Materials provided:
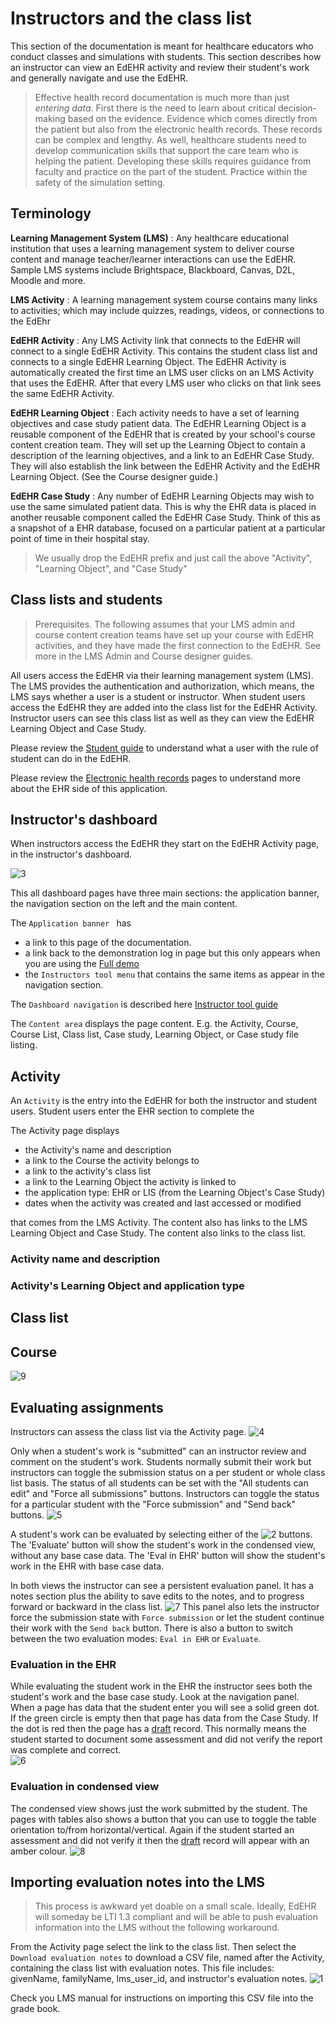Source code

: # Instructors and the class list

This section of the documentation is meant for healthcare educators who conduct classes and simulations with students. This section describes how an instructor can view an EdEHR activity and review their student's work and generally navigate and use the EdEHR.  

> Effective health record documentation is much more than just *entering data*. First there is the need to learn about critical decision-making based on the evidence. Evidence which comes directly from the patient but also from the electronic health records. These records can be complex and lengthy.  As well, healthcare students need to develop communication skills that support the care team who is helping the patient. Developing these skills requires guidance from faculty and practice on the part of the student. Practice within the safety of the simulation setting.

## Terminology

**Learning Management System (LMS)**
: Any healthcare educational institution that uses a learning management system to deliver course content and manage teacher/learner interactions can use the EdEHR.  Sample LMS systems include Brightspace, Blackboard, Canvas, D2L, Moodle and more.


**LMS Activity**
: A learning management system course contains many links to activities; which may include quizzes, readings, videos, or connections to the EdEhr

**EdEHR Activity**
: Any LMS Activity link that connects to the EdEHR will connect to a single EdEHR Activity. This contains the student class list and connects to a single EdEHR Learning Object.  The EdEHR Activity is automatically created the first time an LMS user clicks on an LMS Activity that uses the EdEHR.  After that every LMS user who clicks on that link sees the same EdEHR Activity.

**EdEHR Learning Object**
: Each activity needs to have a set of learning objectives and case study patient data.  The EdEHR Learning Object is a reusable component of the EdEHR that is created by your school's course content creation team. They will set up the Learning Object to contain a description of the learning objectives, and a link to an EdEHR Case Study.  They will also establish the link between the EdEHR Activity and the EdEHR Learning Object. (See the Course designer guide.)

**EdEHR Case Study**
: Any number of EdEHR Learning Objects may wish to use the same simulated patient data.  This is why the EHR data is placed in another reusable component called the EdEHR Case Study. Think of this as a snapshot of a EHR database, focused on a particular patient at a particular point of time in their hospital stay.

> We usually drop the EdEHR prefix and just call the above "Activity", "Learning Object", and "Case Study"

## Class lists and students

> Prerequisites. The following assumes that your LMS admin and course content creation teams have set up your course with EdEHR activities, and they have made the first connection to the EdEHR.  See more in the LMS Admin and Course designer guides.

All users access the EdEHR via their learning management system (LMS).  The LMS provides the authentication and authorization, which means, the LMS says whether a user is a student or instructor.  When student users access the EdEHR they are added into the class list for the EdEHR Activity.  Instructor users can see this class list as well as they can view the EdEHR Learning Object and Case Study.  

Please review the [Student guide](/student) to understand what a user with the rule of student can do in the EdEHR.

Please review the [Electronic health records](/ehr) pages to understand more about the EHR side of this application.


## Instructor's dashboard

When instructors access the EdEHR they start on the EdEHR Activity page, in the instructor's dashboard.

![3]

This all dashboard pages have three main sections: the application banner, the navigation section on the left and the main content. 

The ```Application banner ``` has 
- a link to this page of the documentation.
- a link back to the demonstration log in page but this only appears when you are using the [Full demo](/full-demo)
- the ```Instructors tool menu``` that contains the same items as appear in the navigation section.

The ```Dashboard navigation``` is described here [Instructor tool guide](../instructor-tools) 

The ```Content area``` displays the page content. E.g. the Activity, Course, Course List, Class list, Case study, Learning Object, or Case study file listing.

## Activity 

An ```Activity``` is the entry into the EdEHR for both the instructor and student users.  Student users enter the EHR section to complete the

The Activity page displays 
- the Activity's name and description
- a link to the Course the activity belongs to 
- a link to the activity's class list
- a link to the Learning Object the activity is linked to
- the application type: EHR or LIS (from the Learning Object's Case Study)
- dates when the activity was created and last accessed or modified


that comes from the LMS Activity.  The content also has links to the LMS Learning Object and Case Study.  The content also links to the class list.

### Activity name and description

### Activity's Learning Object and application type


## Class list


## Course



![9]

## Evaluating assignments

Instructors can assess the class list via the Activity page.
![4]

Only when a student's work is "submitted" can an instructor review and comment on the student's work. Students normally submit their work but instructors can toggle the submission status on a per student or whole class list basis. The status of all students can be set with the "All students can edit" and "Force all submissions" buttons.  Instructors can toggle the status for a particular student with the "Force submission" and "Send back" buttons.
![5]

A student's work can be evaluated by selecting either of the ![2] buttons. The 'Evaluate' button will show the student's work in the condensed view, without any base case data. The 'Eval in EHR' button will show the student's work in the EHR with base case data.

In both views the instructor can see a persistent evaluation panel. It has a notes section plus the ability to save edits to the notes, and to progress forward or backward in the class list.
![7]
This panel also lets the instructor force the submission state with ```Force submission``` or let the student continue their work with the ```Send back``` button.  There is also a button to switch between the two evaluation modes: ```Eval in EHR``` or ```Evaluate```. 


### Evaluation in the EHR
While evaluating the student work in the EHR the instructor sees both the student's work and the base case study.  Look at the navigation panel. When a page has data that the student enter you will see a solid green dot. If the green circle is empty then that page has data from the Case Study. If the dot is red then the page has a [draft](/ehr/#draft-reports-and-verifying-correctness) record. This normally means the student started to document some assessment and did not verify the report was complete and correct.  
![6]


### Evaluation in condensed view

The condensed view shows just the work submitted by the student.  The pages with tables also shows a button that you can use to toggle the table orientation to/from horizontal/vertical.  Again if the student started an assessment and did not verify it then the [draft](/ehr/#draft-reports-and-verifying-correctness) record will appear with an amber colour. 
![8]

## Importing evaluation notes into the LMS

> This process is awkward yet doable on a small scale. Ideally, EdEHR will someday be LTI 1.3 compliant and will be able to push evaluation information into the LMS without the following workaround.

From the Activity page select the link to the class list. Then select the ```Download evaluation notes``` to download a CSV file, named after the Activity, containing the class list with evaluation notes. This file includes: givenName, familyName, lms_user_id, and instructor's evaluation notes.
![1]


Check you LMS manual for instructions on importing this CSV file into the grade book.

[1]: ../images/download-evaluation-button.png "Download evaluation notes"
[2]: ../images/evaluation-buttons.png "Evaluation buttons"
[3]: ./instructor-activity-page.png "Activity page"
[4]: ../images/instructor-classlist.png "Class list"
[5]: ../images/instructor-sumit-all.png "Submit all"
[6]: ../images/instructor-ehr-nav.png "EHR Navigation"
[7]: ../images/instructor-evaluation-panel.png "Evaluation panel"
[8]: ../images/instructor-condensed.png "Condensed view"
[9]: ./instructor-activity-page-content.png "Activity page content"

Task goal: Print the material word for word; images are to be left out.

Result for this exercise:
Source code

: # Instructors and the class list

This section of the documentation is meant for healthcare educators who conduct classes and simulations with students. This section describes how an instructor can view an EdEHR activity and review their student's work and generally navigate and use the EdEHR.  

> Effective health record documentation is much more than just *entering data*. First there is the need to learn about critical decision-making based on the evidence. Evidence which comes directly from the patient but also from the electronic health records. These records can be complex and lengthy.  As well, healthcare students need to develop communication skills that support the care team who is helping the patient. Developing these skills requires guidance from faculty and practice on the part of the student. Practice within the safety of the simulation setting.

## Terminology

**Learning Management System (LMS)**
: Any healthcare educational institution that uses a learning management system to deliver course content and manage teacher/learner interactions can use the EdEHR.  Sample LMS systems include Brightspace, Blackboard, Canvas, D2L, Moodle and more.


**LMS Activity**
: A learning management system course contains many links to activities; which may include quizzes, readings, videos, or connections to the EdEhr

**EdEHR Activity**
: Any LMS Activity link that connects to the EdEHR will connect to a single EdEHR Activity. This contains the student class list and connects to a single EdEHR Learning Object.  The EdEHR Activity is automatically created the first time an LMS user clicks on an LMS Activity that uses the EdEHR.  After that every LMS user who clicks on that link sees the same EdEHR Activity.

**EdEHR Learning Object**
: Each activity needs to have a set of learning objectives and case study patient data.  The EdEHR Learning Object is a reusable component of the EdEHR that is created by your school's course content creation team. They will set up the Learning Object to contain a description of the learning objectives, and a link to an EdEHR Case Study.  They will also establish the link between the EdEHR Activity and the EdEHR Learning Object. (See the Course designer guide.)

**EdEHR Case Study**
: Any number of EdEHR Learning Objects may wish to use the same simulated patient data.  This is why the EHR data is placed in another reusable component called the EdEHR Case Study. Think of this as a snapshot of a EHR database, focused on a particular patient at a particular point of time in their hospital stay.

> We usually drop the EdEHR prefix and just call the above "Activity", "Learning Object", and "Case Study"

## Class lists and students

> Prerequisites. The following assumes that your LMS admin and course content creation teams have set up your course with EdEHR activities, and they have made the first connection to the EdEHR.  See more in the LMS Admin and Course designer guides.

All users access the EdEHR via their learning management system (LMS).  The LMS provides the authentication and authorization, which means, the LMS says whether a user is a student or instructor.  When student users access the EdEHR they are added into the class list for the EdEHR Activity.  Instructor users can see this class list as well as they can view the EdEHR Learning Object and Case Study.  

Please review the [Student guide](/student) to understand what a user with the rule of student can do in the EdEHR.

Please review the [Electronic health records](/ehr) pages to understand more about the EHR side of this application.


## Instructor's dashboard

When instructors access the EdEHR they start on the EdEHR Activity page, in the instructor's dashboard.

![3]

This all dashboard pages have three main sections: the application banner, the navigation section on the left and the main content. 

The ```Application banner ``` has 
- a link to this page of the documentation.
- a link back to the demonstration log in page but this only appears when you are using the [Full demo](/full-demo)
- the ```Instructors tool menu``` that contains the same items as appear in the navigation section.

The ```Dashboard navigation``` is described here [Instructor tool guide](../instructor-tools) 

The ```Content area``` displays the page content. E.g. the Activity, Course, Course List, Class list, Case study, Learning Object, or Case study file listing.

## Activity 

An ```Activity``` is the entry into the EdEHR for both the instructor and student users.  Student users enter the EHR section to complete the

The Activity page displays 
- the Activity's name and description
- a link to the Course the activity belongs to 
- a link to the activity's class list
- a link to the Learning Object the activity is linked to
- the application type: EHR or LIS (from the Learning Object's Case Study)
- dates when the activity was created and last accessed or modified


that comes from the LMS Activity.  The content also has links to the LMS Learning Object and Case Study.  The content also links to the class list.

### Activity name and description

### Activity's Learning Object and application type


## Class list


## Course



![9]

## Evaluating assignments

Instructors can assess the class list via the Activity page.
![4]

Only when a student's work is "submitted" can an instructor review and comment on the student's work. Students normally submit their work but instructors can toggle the submission status on a per student or whole class list basis. The status of all students can be set with the "All students can edit" and "Force all submissions" buttons.  Instructors can toggle the status for a particular student with the "Force submission" and "Send back" buttons.
![5]

A student's work can be evaluated by selecting either of the ![2] buttons. The 'Evaluate' button will show the student's work in the condensed view, without any base case data. The 'Eval in EHR' button will show the student's work in the EHR with base case data.

In both views the instructor can see a persistent evaluation panel. It has a notes section plus the ability to save edits to the notes, and to progress forward or backward in the class list.
![7]
This panel also lets the instructor force the submission state with ```Force submission``` or let the student continue their work with the ```Send back``` button.  There is also a button to switch between the two evaluation modes: ```Eval in EHR``` or ```Evaluate```. 


### Evaluation in the EHR
While evaluating the student work in the EHR the instructor sees both the student's work and the base case study.  Look at the navigation panel. When a page has data that the student enter you will see a solid green dot. If the green circle is empty then that page has data from the Case Study. If the dot is red then the page has a [draft](/ehr/#draft-reports-and-verifying-correctness) record. This normally means the student started to document some assessment and did not verify the report was complete and correct.  
![6]


### Evaluation in condensed view

The condensed view shows just the work submitted by the student.  The pages with tables also shows a button that you can use to toggle the table orientation to/from horizontal/vertical.  Again if the student started an assessment and did not verify it then the [draft](/ehr/#draft-reports-and-verifying-correctness) record will appear with an amber colour. 
![8]

## Importing evaluation notes into the LMS

> This process is awkward yet doable on a small scale. Ideally, EdEHR will someday be LTI 1.3 compliant and will be able to push evaluation information into the LMS without the following workaround.

From the Activity page select the link to the class list. Then select the ```Download evaluation notes``` to download a CSV file, named after the Activity, containing the class list with evaluation notes. This file includes: givenName, familyName, lms_user_id, and instructor's evaluation notes.
![1]


Check you LMS manual for instructions on importing this CSV file into the grade book.

[1]: ../images/download-evaluation-button.png "Download evaluation notes"
[2]: ../images/evaluation-buttons.png "Evaluation buttons"
[3]: ./instructor-activity-page.png "Activity page"
[4]: ../images/instructor-classlist.png "Class list"
[5]: ../images/instructor-sumit-all.png "Submit all"
[6]: ../images/instructor-ehr-nav.png "EHR Navigation"
[7]: ../images/instructor-evaluation-panel.png "Evaluation panel"
[8]: ../images/instructor-condensed.png "Condensed view"
[9]: ./instructor-activity-page-content.png "Activity page content"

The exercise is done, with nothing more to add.